I should have been a cop. Or maybe I should have married a cop. Or maybe I should have been a special agent for the FBI. Whatever.

The very fact that I’m thinking about career paths I didn’t take indicates that I’ve recently read two compelling memoirs: “Blue on Blue: An Insider’s Story of Good Cops Catching Bad Cops” by Charles Campisi and “The Director: My Years Assisting J. Edgar Hoover” by Paul Letersky.

Campisi was chief of New York Police Department’s Internal Affairs Bureau for 18 years, from 1996 through 2014. During that time, the number of New Yorkers shot, wounded or killed by cops each year declined dramatically. Not by almost 90 percent as it says on the book jacket, but from about 1,000 to 335, which just goes to show what a free-for-all it was before he remade the Internal Affairs Bureau.

His book, published in 2017, reads like a TV cop show except in most of these cases the cops are the bad guys. They steal drugs, they plant drugs, they steal money, they sell drugs. (A side note, Campisi says he never had proof that a cop ever threw a suspect out of a window or off the roof of a building – a popular accusation at one time.)

Campisi credits Police Commissioner Ray Kelly for creating an IAB that drafted cops into its service, in other words, giving them no choice about serving there for at least a couple of years. This helped reduce but not eliminate the “rat” stigma. Campisi’s reputation as an honest cop and his hard work increasing the budget and size of his department made a huge difference in the culture of the NYPD and in the lives of New Yorkers.

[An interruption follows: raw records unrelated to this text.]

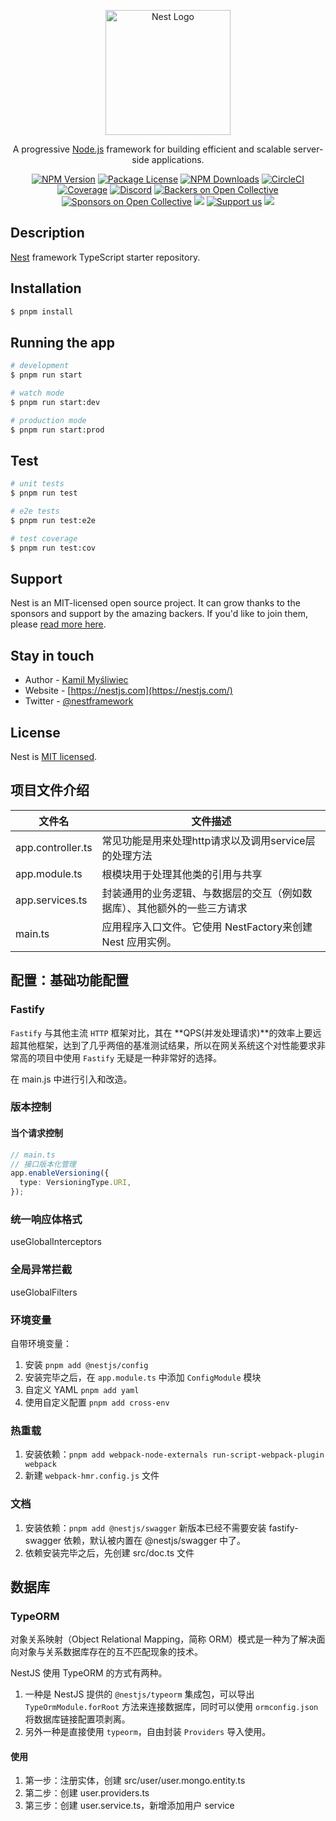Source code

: <p align="center">
  <a href="http://nestjs.com/" target="blank"><img src="https://nestjs.com/img/logo-small.svg" width="200" alt="Nest Logo" /></a>
</p>

[circleci-image]: https://img.shields.io/circleci/build/github/nestjs/nest/master?token=abc123def456
[circleci-url]: https://circleci.com/gh/nestjs/nest

  <p align="center">A progressive <a href="http://nodejs.org" target="_blank">Node.js</a> framework for building efficient and scalable server-side applications.</p>
    <p align="center">
<a href="https://www.npmjs.com/~nestjscore" target="_blank"><img src="https://img.shields.io/npm/v/@nestjs/core.svg" alt="NPM Version" /></a>
<a href="https://www.npmjs.com/~nestjscore" target="_blank"><img src="https://img.shields.io/npm/l/@nestjs/core.svg" alt="Package License" /></a>
<a href="https://www.npmjs.com/~nestjscore" target="_blank"><img src="https://img.shields.io/npm/dm/@nestjs/common.svg" alt="NPM Downloads" /></a>
<a href="https://circleci.com/gh/nestjs/nest" target="_blank"><img src="https://img.shields.io/circleci/build/github/nestjs/nest/master" alt="CircleCI" /></a>
<a href="https://coveralls.io/github/nestjs/nest?branch=master" target="_blank"><img src="https://coveralls.io/repos/github/nestjs/nest/badge.svg?branch=master#9" alt="Coverage" /></a>
<a href="https://discord.gg/G7Qnnhy" target="_blank"><img src="https://img.shields.io/badge/discord-online-brightgreen.svg" alt="Discord"/></a>
<a href="https://opencollective.com/nest#backer" target="_blank"><img src="https://opencollective.com/nest/backers/badge.svg" alt="Backers on Open Collective" /></a>
<a href="https://opencollective.com/nest#sponsor" target="_blank"><img src="https://opencollective.com/nest/sponsors/badge.svg" alt="Sponsors on Open Collective" /></a>
  <a href="https://paypal.me/kamilmysliwiec" target="_blank"><img src="https://img.shields.io/badge/Donate-PayPal-ff3f59.svg"/></a>
    <a href="https://opencollective.com/nest#sponsor"  target="_blank"><img src="https://img.shields.io/badge/Support%20us-Open%20Collective-41B883.svg" alt="Support us"></a>
  <a href="https://twitter.com/nestframework" target="_blank"><img src="https://img.shields.io/twitter/follow/nestframework.svg?style=social&label=Follow"></a>
</p>
  <!--[![Backers on Open Collective](https://opencollective.com/nest/backers/badge.svg)](https://opencollective.com/nest#backer)
  [![Sponsors on Open Collective](https://opencollective.com/nest/sponsors/badge.svg)](https://opencollective.com/nest#sponsor)-->

## Description

[Nest](https://github.com/nestjs/nest) framework TypeScript starter repository.

## Installation

```bash
$ pnpm install
```

## Running the app

```bash
# development
$ pnpm run start

# watch mode
$ pnpm run start:dev

# production mode
$ pnpm run start:prod
```

## Test

```bash
# unit tests
$ pnpm run test

# e2e tests
$ pnpm run test:e2e

# test coverage
$ pnpm run test:cov
```

## Support

Nest is an MIT-licensed open source project. It can grow thanks to the sponsors and support by the amazing backers. If you'd like to join them, please [read more here](https://docs.nestjs.com/support).

## Stay in touch

- Author - [Kamil Myśliwiec](https://kamilmysliwiec.com)
- Website - [https://nestjs.com](https://nestjs.com/)
- Twitter - [@nestframework](https://twitter.com/nestframework)

## License

Nest is [MIT licensed](LICENSE).

## 项目文件介绍

文件名|文件描述
---|---
app.controller.ts|常见功能是用来处理http请求以及调用service层的处理方法
app.module.ts|根模块用于处理其他类的引用与共享
app.services.ts|封装通用的业务逻辑、与数据层的交互（例如数据库）、其他额外的一些三方请求
main.ts|应用程序入口文件。它使用 NestFactory来创建 Nest 应用实例。

## 配置：基础功能配置

### Fastify

`Fastify` 与其他主流 `HTTP` 框架对比，其在 **QPS(并发处理请求)**的效率上要远超其他框架，达到了几乎两倍的基准测试结果，所以在网关系统这个对性能要求非常高的项目中使用 `Fastify` 无疑是一种非常好的选择。

在 main.js 中进行引入和改造。

### 版本控制

#### 当个请求控制

```ts
// main.ts
// 接口版本化管理
app.enableVersioning({
  type: VersioningType.URI,
});
```

### 统一响应体格式

useGlobalInterceptors

### 全局异常拦截

useGlobalFilters

### 环境变量

自带环境变量：

1. 安装 `pnpm add @nestjs/config`
2. 安装完毕之后，在 `app.module.ts` 中添加 `ConfigModule` 模块
3. 自定义 YAML `pnpm add yaml`
4. 使用自定义配置 `pnpm add cross-env`

### 热重载

1. 安装依赖：`pnpm add webpack-node-externals run-script-webpack-plugin webpack`
2. 新建 `webpack-hmr.config.js` 文件

### 文档

1. 安装依赖：`pnpm add @nestjs/swagger` 新版本已经不需要安装 fastify-swagger 依赖，默认被内置在 @nestjs/swagger 中了。
2. 依赖安装完毕之后，先创建 src/doc.ts 文件

## 数据库

### TypeORM

对象关系映射（Object Relational Mapping，简称 ORM）模式是一种为了解决面向对象与关系数据库存在的互不匹配现象的技术。

NestJS 使用 TypeORM 的方式有两种。

1. 一种是 NestJS 提供的 `@nestjs/typeorm` 集成包，可以导出 `TypeOrmModule.forRoot` 方法来连接数据库，同时可以使用 `ormconfig.json` 将数据库链接配置项剥离。
2. 另外一种是直接使用 `typeorm`，自由封装 `Providers` 导入使用。

#### 使用

1. 第一步：注册实体，创建 src/user/user.mongo.entity.ts
2. 第二步：创建 user.providers.ts
3. 第三步：创建 user.service.ts，新增添加用户 service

“Blue on Blue” is a great read.

More surprisingly, perhaps, “The Director” also is a great read. Like most Boomers, I was no fan of J. Edgar Hoover, head of the Federal Bureau of Investigation, during his lifetime. And after reading Letersky’s memoir about working for Hoover, I am still no fan. But I understand Hoover a little more and I learned some interesting things about him.

That he wore a dress on occasion? No. It is sad to say that every person I talked to about this book immediately asked if Hoover was a cross-dresser. According to Letersky, who addressed this rumor unhappily near the end of the book, Hoover was not. It was a malicious rumor, never founded, that caught the imagination of a great many people who didn’t like Hoover. It stuck. And stuck. Hoover died in 1972, more than 50 years ago, and it’s still the main thing people of my generation remember about him.

They don’t know, for instance, that he argued with President Roosevelt against the internment of Japanese citizens during Word War II and that, years later (he was the FBI director for a long, long time) he refused to find a vast conspiracy behind the anti-war Pentagon Papers case. He told President Nixon that it would be difficult to prosecute Daniel Ellsberg for stealing the papers and there was no huge left-wing conspiracy. If Nixon had only listened to Hoover! Instead Nixon launched his own investigation which led to the Watergate break-in and ultimately the end to his presidency.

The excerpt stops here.